Remembering : Wembley Prayer Day
I don't suppose there have been many times in History that sentence could have been written. 29th September 2012 however, was one of those days.
I was working at UCB at the time and had been developing a friendship with Pastor Jonathan Oloyede in London. When we would meet for a lunch or coffee, we would dream - the conversations were always about transformation, about faith in the Nation being re-kindled. It's always good to have people in your life who dream big dreams.
I found out early on, that the event 'was on'. Jonathan had been leading a team taking a stand in football stadiums three times to that point, and had more than 10,000 people at the largest gathering. Wembley however was a different proposition, I knew what lay ahead was a year or negotiating, core group meetings, problem solving and fundraising.
The reality hit home in our very first core group meeting, I was listening to Jonathan share the dream, and others respond. Ideas about a 10,000 strong Choir brought from the four corners. Questions about whether we could get the pitch lifted in order to get more people in. This little rag tag group of people were about to ignite something everyone would stand up and take notice of. Our main focus was to stimulate the Nation to Pray and Worship. I quickly made rough estimates of costs, stadium hire, sound, vision, publicity. The numbers were colossal, approaching £1m to put the day on, and you guessed it - we had no money in the bank to work with. I guess that's when faith is active and has the potential to become a reality.
As people started to hear of the idea, offers of help started to come in. Church Edit offering a free website, UCB offering me to help coordinate the Core Team and for Publicity on Radio and TV. Noel Robinson stood upto the plate to mobillise some of the household names in Worship. Quickly the core group had representatives on it from several denominations, tech, video, radio, web, health and safety etc. Within a few short weeks it seemed like a plan was coming together.
The negotiations with Wembley were going well. We got the stadium hire at an incredible price, but the staffing, and incidentals would take the bill to nearly half the entire budget. The there was the regulation, planning permission needed for individual batches of seating and no sale being forced on seats with limited line of site to the stage. All things you never even thought of before entering into a project like this.

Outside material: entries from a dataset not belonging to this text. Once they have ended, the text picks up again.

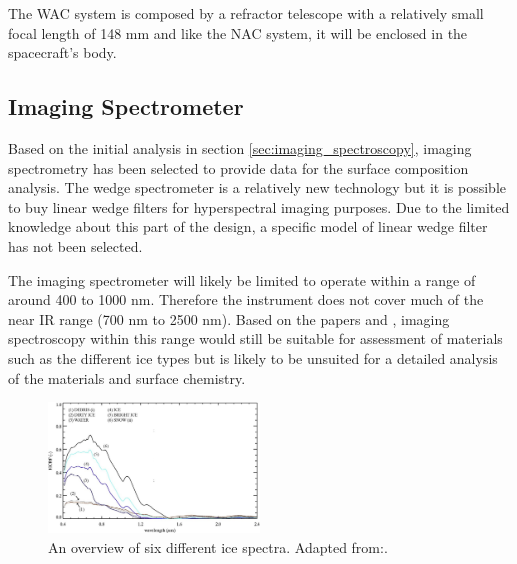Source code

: The WAC system is composed by a refractor telescope with a relatively small focal length of 148 mm and like the NAC system, it will be enclosed in the spacecraft's body.
\subsection{Imaging Spectrometer}
Based on the initial analysis in section \ref{sec:imaging_spectroscopy}, imaging spectrometry has been selected to provide data for the surface composition analysis. The wedge spectrometer is a relatively new technology but it is possible to buy linear wedge filters for hyperspectral imaging purposes. Due to the limited knowledge about this part of the design, a specific model of linear wedge filter has not been selected.

The imaging spectrometer will likely be limited to operate within a range of around 400 to 1000 nm. Therefore the instrument does not cover much of the near IR range (700 nm to 2500 nm). Based on the papers \cite{naegeli2015a} and \cite{negi2015a}, imaging spectroscopy within this range would still be suitable for assessment of materials such as the different ice types but is likely to be unsuited for a detailed analysis of the materials and surface chemistry.

\begin{figure}[htb!]
\centering
\includegraphics[width=0.50\textwidth]{figures/Orbiter/ice_surface_assessment_spectra}
\caption{An overview of six different ice spectra. Adapted from:\cite{naegeli2015a}.}
\label{fig:ice_assessment_spectra}
\end{figure}

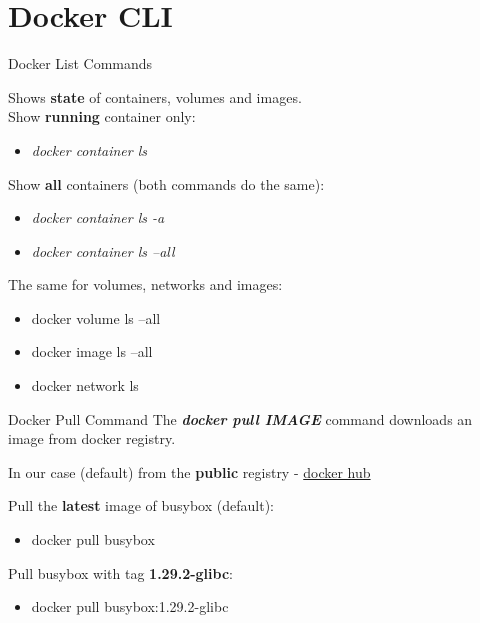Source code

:\documentclass[10pt,aspectratio=\ratio,
compress
]{beamer}
\newcommand\meta{./meta}
\begin{document}
\section{Docker CLI}
\begin{frame}{Docker List Commands}

Shows \textbf{state} of containers, volumes and images. \\

Show \textbf{running} container only:
\begin{itemize}
		\item \emph{docker container ls}
\end{itemize}

Show \textbf{all} containers (both commands do the same):
\begin{itemize}
	\item  \emph{docker container ls -a}
	\item  \emph{docker container ls --all}
\end{itemize}

The same for volumes, networks and images:
\begin{itemize}
	\item docker volume ls --all
    \item docker image ls --all
    \item docker network ls
\end{itemize}
\end{frame}

\begin{frame}{Docker Pull Command}
The \emph{\textbf{docker pull IMAGE}} command downloads an image from docker registry.

In our case (default) from the \textbf{public} registry - \href{https://hub.docker.com/}{docker hub}

Pull the \textbf{latest} image of busybox (default):
\begin{itemize}
	\item docker pull busybox
\end{itemize}

Pull busybox with tag \textbf{1.29.2-glibc}:
\begin{itemize}
	\item docker pull busybox:1.29.2-glibc
\end{itemize}
\end{frame}
\end{document}
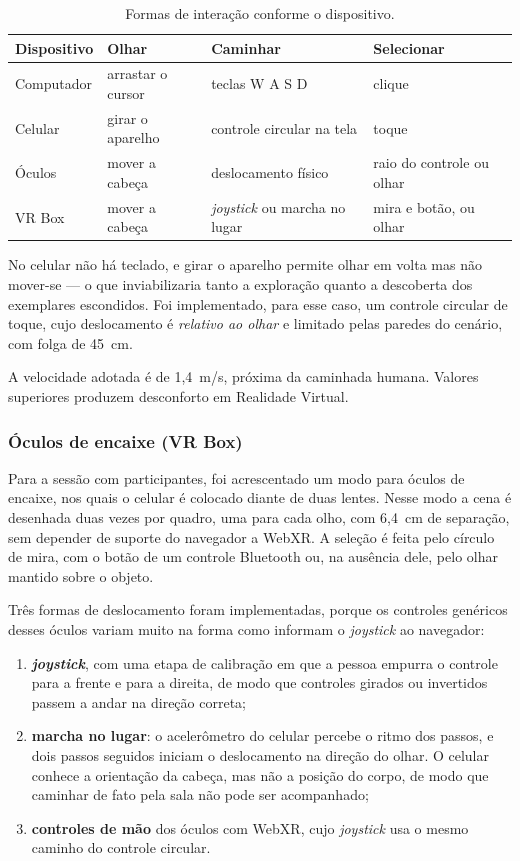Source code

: \begin{table}[htbp]
\centering
\caption{Formas de interação conforme o dispositivo.}
\label{tab:controles}
\small
\begin{tabular}{p{2.2cm}p{2.6cm}p{3.5cm}p{3.6cm}}
\toprule
\textbf{Dispositivo} & \textbf{Olhar} & \textbf{Caminhar} & \textbf{Selecionar} \\
\midrule
Computador & arrastar o cursor & teclas W A S D & clique \\
Celular & girar o aparelho & controle circular na tela & toque \\
Óculos & mover a cabeça & deslocamento físico & raio do controle ou olhar \\
VR Box & mover a cabeça & \textit{joystick} ou marcha no lugar & mira e botão, ou olhar \\
\bottomrule
\end{tabular}
\end{table}

No celular não há teclado, e girar o aparelho permite olhar em volta mas
não mover-se --- o que inviabilizaria tanto a exploração quanto a
descoberta dos exemplares escondidos. Foi implementado, para esse caso,
um controle circular de toque, cujo deslocamento é \emph{relativo ao
olhar} e limitado pelas paredes do cenário, com folga de 45~cm.

A velocidade adotada é de 1,4~m/s, próxima da caminhada humana. Valores
superiores produzem desconforto em Realidade Virtual.

\subsubsection{Óculos de encaixe (VR Box)}

Para a sessão com participantes, foi acrescentado um modo para óculos de
encaixe, nos quais o celular é colocado diante de duas lentes. Nesse
modo a cena é desenhada duas vezes por quadro, uma para cada olho, com
6,4~cm de separação, sem depender de suporte do navegador a WebXR. A
seleção é feita pelo círculo de mira, com o botão de um controle
Bluetooth ou, na ausência dele, pelo olhar mantido sobre o objeto.

Três formas de deslocamento foram implementadas, porque os controles
genéricos desses óculos variam muito na forma como informam o
\textit{joystick} ao navegador:

\begin{enumerate}
  \item \textbf{\textit{joystick}}, com uma etapa de calibração em que a
  pessoa empurra o controle para a frente e para a direita, de modo que
  controles girados ou invertidos passem a andar na direção correta;
  \item \textbf{marcha no lugar}: o acelerômetro do celular percebe o
  ritmo dos passos, e dois passos seguidos iniciam o deslocamento na
  direção do olhar. O celular conhece a orientação da cabeça, mas não a
  posição do corpo, de modo que caminhar de fato pela sala não pode ser
  acompanhado;
  \item \textbf{controles de mão} dos óculos com WebXR, cujo
  \textit{joystick} usa o mesmo caminho do controle circular.
\end{enumerate}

A tour was being conducted around the UK, sharing the vision, inviting Churches to bring folk. Some of the core group an particularly Jonathan could be anywhere in the UK any day of the week and be back in London with the rest of us for the weekly core group meetings.
Of course there were also some challenges. The guys handling the ticketing made huge mistakes causing quite a level of stress on the day. We were seeking out sponsors to help with income, and had approached some very large Christian ministries. We negotiated hard, but several pulled out - I guess the risk of failure was too high. There was background politics to deal with too as we saw in several side meetings where agendas would rise. People wanting stage time, wanting to squeeze a few more seconds into their 'I spoke at Wembley' opportunity. We navigated through most of that OK. Sparks did fly a little on the day however, when the very packed schedule over-ran and we had to chop some of the last speakers from the programme!!
I was running the pre-meeting leaders even in the Bobby Charlton function room, and had struck a deal with Crossing London to promote their new initiative to the 1,200 leaders who attended. It all went off to a great start and then the bowl of the stadium was opened up and ticket holders for the main event started to flood in.
It's an amazing thing to witness the stands of a stadium filling up, the excitement on peoples faces, particularly the 1,000 people we randomly selected to get a ticket for the Royal Box at no extra fee... We even rescued a couple of very high profile Christian Leaders who turned up without a ticket hoping to get in for free !!
The official gate for the day was 32,000 people in attendance, which was incredible. The event was streamed out to a variety if media and we had the biggest Christian music artists the UK had to offer there.
We never managed to get the pitch raised, nor mobillise the 10,000 strong choir. In the aftermath of the event though we had staggering feedback of what God did do among the people who attended. We heard of people so inspired they went back home and planted Churches, people reported getting healed at the event. Others said a number of non-Christians who they had brought to the event got saved. There were over 800 individual testimonies of what God did on the day.
The budget was strained to the max, and on at least two occasions it looked like the whole thing would collapse. I remember one moment when we needed £60,000 within a couple of hours or it was all off. We prayed and phones rang, we paid a bill with minutes to spare and we moved on.
I remember the day six years on with fond memories, even going through the photos below, it raised my faith just looking at them. That one guys vision could inspire and mobilise the dreamers to get together and invite people to come and cry out to God for our Nation, to worship with so many is so inspiring. Was it difficult - Yes, was it worth it - yes. Would I do it again - probably.
When things get tough in your vision, one of the best things you can do is persevere. Anything worth while takes sacrifice, will give you sleepless nights, will require more than you think you can give. That's where the miracle happens, when we persevere through, when we push until the breakthrough, when we keep going until we reach the goal.
Don't give up, keep going, you will make it.